DeAndre Hopkins landed in a good spot with his trade from Houston to Arizona, but it might not be the best destination for his Fantasy value. He might not be as good with the Cardinals as he's been with the Texans, and that's why he's here as the lead for Busts 2.0.
It's hard to put Hopkins on a bust list. We're talking about a player who has been a top-five PPR receiver for each of the past three seasons and four of the past five years. He's a star.
Now, I don't expect him to perform like he did in 2016, when he was ruined by Brock Osweiler and averaged just 12.3 PPR points per game. But I am worried about him averaging at least 18.0 PPR points per game, which he's done in 2015 and 2017-19. I don't expect that to happen with the Cardinals, either.
My biggest concern for Hopkins is his target share. He's had at least 150 targets in each of the past five seasons. And in the past two years with Deshaun Watson, Hopkins has received at least 30 percent of the targets in his direction.
In looking at the Cardinals last year, their top two receivers were Larry Fitzgerald and Christian Kirk. Fitzgerald led the team with 109 targets, and Kirk was right behind at 108, although he missed three games due to an ankle injury.
Those two remain in Arizona, and although their targets should decline with Hopkins on the roster, it might not be by much. You also have to factor in how much more guys like KeeSean Johnson (42 targets in 2019) and Andy Isabella (13 targets) contribute this season. And the running backs will be involved in the passing game, with David Johnson, Kenyan Drake and Chase Edmonds combining for 103 targets last year.
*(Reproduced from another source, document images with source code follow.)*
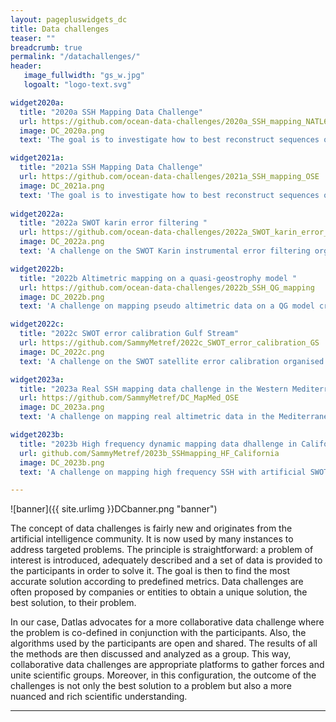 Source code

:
 ```yaml
---
layout: pagepluswidgets_dc
title: Data challenges 
teaser: ""
breadcrumb: true
permalink: "/datachallenges/"
header:
   image_fullwidth: "gs_w.jpg" 
   logoalt: "logo-text.svg"

widget2020a:
  title: "2020a SSH Mapping Data Challenge"
  url: https://github.com/ocean-data-challenges/2020a_SSH_mapping_NATL60
  image: DC_2020a.png
  text: 'The goal is to investigate how to best reconstruct sequences of Sea Surface Height (SSH) maps artificial nadir and SWOT satellite altimetry observations. [...]'

widget2021a:
  title: "2021a SSH Mapping Data Challenge"
  url: https://github.com/ocean-data-challenges/2021a_SSH_mapping_OSE
  image: DC_2021a.png
  text: 'The goal is to investigate how to best reconstruct sequences of Sea Surface Height (SSH) maps from real nadir satellite altimetry observations. [...]'
  
widget2022a:
  title: "2022a SWOT karin error filtering "
  url: https://github.com/ocean-data-challenges/2022a_SWOT_karin_error_filtering
  image: DC_2022a.png
  text: 'A challenge on the SWOT Karin instrumental error filtering organised by Datlas, IMT Altlantique and CLS. [...]'

widget2022b:
  title: "2022b Altimetric mapping on a quasi-geostrophy model "
  url: https://github.com/ocean-data-challenges/2022b_SSH_QG_mapping
  image: DC_2022b.png
  text: 'A challenge on mapping pseudo altimetric data on a QG model created by Datlas and MEOM-IGE. [...]'

widget2022c:
  title: "2022c SWOT error calibration Gulf Stream"
  url: https://github.com/SammyMetref/2022c_SWOT_error_calibration_GS
  image: DC_2022c.png
  text: 'A challenge on the SWOT satellite error calibration organised by Datlas, IGE, IMT Altlantique and CLS. [...]'

widget2023a:
  title: "2023a Real SSH mapping data challenge in the Western Mediterranean Sea"
  url: https://github.com/SammyMetref/DC_MapMed_OSE
  image: DC_2023a.png
  text: 'A challenge on mapping real altimetric data in the Mediterranean Sea created by Datlas and MEOM-IGE. [...]'

widget2023b:
  title: "2023b High frequency dynamic mapping data dhallenge in California Xover"
  url: github.com/SammyMetref/2023b_SSHmapping_HF_California
  image: DC_2023b.png
  text: 'A challenge on mapping high frequency SSH with artificial SWOT and nadir data in the Californian SWOT X-over created by Datlas and MEOM-IGE. [...]'

--- 
```


![banner]({{ site.urlimg }}DCbanner.png "banner")

The concept of data challenges is fairly new and originates from the artificial intelligence community. It is now used by many instances to address targeted problems. The principle is straightforward: a problem of interest is introduced, adequately described and a set of data is provided to the participants in order to solve it. The goal is then to find the most accurate solution according to predefined metrics. Data challenges are often proposed by companies or entities to obtain a unique solution, the best solution, to their problem. 

In our case, Datlas advocates for a more collaborative data challenge where the problem is co-defined in conjunction with the participants. Also, the algorithms used by the participants are open and shared. The results of all the methods are then discussed and analyzed as a group. This way, collaborative data challenges are appropriate platforms to gather forces and unite scientific groups. Moreover, in this configuration, the outcome of the challenges is not only the best solution to a problem but also a more nuanced and rich scientific understanding.
 
---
So now the question becomes if Cardinals quarterback Kyler Murray will be throwing more after he attempted 542 passes as a rookie in 2019. Our projections at CBS Sports have him at 555 attempts, which seems realistic. For Hopkins to maintain his 30 percent share of the targets, he'll need 166 this season from Murray.
That would be the third-most targets of Hopkins' career (he had 192 in 2015 and 175 in 2017) and would have been the second-most targets in 2019 in the NFL (Michael Thomas had 185 and no one else topped 160). That could happen, or Hopkins could just be more successful with fewer targets.
In his three best seasons (2015, 2017 and 2018), he had at least 11 touchdowns after dropping to seven last year. He could get back to double digits in scores, although Fitzgerald and Kirk tied for the team lead in receiving touchdowns in 2019 with four.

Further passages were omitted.